Using the material below, copy every line where "一次完成" appears.

[[ RECORDS SUPPLIED open ]]

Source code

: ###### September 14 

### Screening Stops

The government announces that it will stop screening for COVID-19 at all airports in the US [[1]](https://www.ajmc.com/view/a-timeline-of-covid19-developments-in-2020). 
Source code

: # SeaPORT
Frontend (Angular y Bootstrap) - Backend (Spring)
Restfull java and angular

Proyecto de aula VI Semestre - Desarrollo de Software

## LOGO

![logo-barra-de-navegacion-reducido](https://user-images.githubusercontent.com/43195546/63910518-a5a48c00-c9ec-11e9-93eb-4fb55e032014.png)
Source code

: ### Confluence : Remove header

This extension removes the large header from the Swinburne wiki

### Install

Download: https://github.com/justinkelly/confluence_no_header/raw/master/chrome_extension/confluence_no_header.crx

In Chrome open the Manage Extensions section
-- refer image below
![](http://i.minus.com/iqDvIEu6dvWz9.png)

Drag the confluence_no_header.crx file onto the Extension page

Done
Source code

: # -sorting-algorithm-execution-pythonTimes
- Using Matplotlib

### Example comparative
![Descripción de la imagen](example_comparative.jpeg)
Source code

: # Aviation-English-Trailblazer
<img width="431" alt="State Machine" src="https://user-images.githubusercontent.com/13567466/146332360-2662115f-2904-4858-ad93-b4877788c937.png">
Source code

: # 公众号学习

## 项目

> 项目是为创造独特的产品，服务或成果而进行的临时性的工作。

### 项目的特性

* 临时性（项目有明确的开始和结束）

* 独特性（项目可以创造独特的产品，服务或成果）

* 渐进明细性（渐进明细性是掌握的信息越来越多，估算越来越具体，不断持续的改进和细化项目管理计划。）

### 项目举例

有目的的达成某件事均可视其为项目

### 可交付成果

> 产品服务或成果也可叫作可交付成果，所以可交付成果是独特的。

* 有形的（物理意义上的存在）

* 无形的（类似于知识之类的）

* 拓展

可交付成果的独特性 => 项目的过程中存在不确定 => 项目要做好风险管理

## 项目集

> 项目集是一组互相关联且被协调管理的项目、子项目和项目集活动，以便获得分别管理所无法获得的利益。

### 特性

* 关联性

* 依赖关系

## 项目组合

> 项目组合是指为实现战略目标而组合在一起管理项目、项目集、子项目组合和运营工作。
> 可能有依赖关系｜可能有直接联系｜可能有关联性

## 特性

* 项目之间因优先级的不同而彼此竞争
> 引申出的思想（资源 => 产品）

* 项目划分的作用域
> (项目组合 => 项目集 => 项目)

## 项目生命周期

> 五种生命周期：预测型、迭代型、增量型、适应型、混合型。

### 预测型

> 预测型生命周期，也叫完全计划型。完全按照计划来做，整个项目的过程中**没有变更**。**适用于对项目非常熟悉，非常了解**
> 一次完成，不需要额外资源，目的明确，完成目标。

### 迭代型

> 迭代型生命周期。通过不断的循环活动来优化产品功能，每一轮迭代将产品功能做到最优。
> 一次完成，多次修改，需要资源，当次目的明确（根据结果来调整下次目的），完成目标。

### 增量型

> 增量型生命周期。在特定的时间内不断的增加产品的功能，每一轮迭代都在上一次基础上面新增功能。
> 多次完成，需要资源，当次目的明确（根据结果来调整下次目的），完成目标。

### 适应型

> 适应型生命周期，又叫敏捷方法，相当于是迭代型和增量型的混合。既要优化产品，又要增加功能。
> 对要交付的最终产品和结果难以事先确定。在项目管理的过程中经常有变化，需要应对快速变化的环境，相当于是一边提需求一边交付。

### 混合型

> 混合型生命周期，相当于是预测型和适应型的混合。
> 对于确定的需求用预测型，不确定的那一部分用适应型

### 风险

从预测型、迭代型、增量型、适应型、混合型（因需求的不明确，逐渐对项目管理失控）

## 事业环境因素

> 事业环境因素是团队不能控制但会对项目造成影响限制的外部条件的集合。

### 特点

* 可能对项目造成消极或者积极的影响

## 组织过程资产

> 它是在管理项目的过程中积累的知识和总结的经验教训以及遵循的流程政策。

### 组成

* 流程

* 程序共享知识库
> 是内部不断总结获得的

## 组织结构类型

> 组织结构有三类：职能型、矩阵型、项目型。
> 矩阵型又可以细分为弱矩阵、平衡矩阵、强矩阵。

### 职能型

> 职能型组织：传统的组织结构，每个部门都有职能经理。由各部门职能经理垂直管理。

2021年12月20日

[[ RECORDS SUPPLIED closed ]]

• **RESPONSE**:
> 一次完成，不需要额外资源，目的明确，完成目标。
> 一次完成，多次修改，需要资源，当次目的明确（根据结果来调整下次目的），完成目标。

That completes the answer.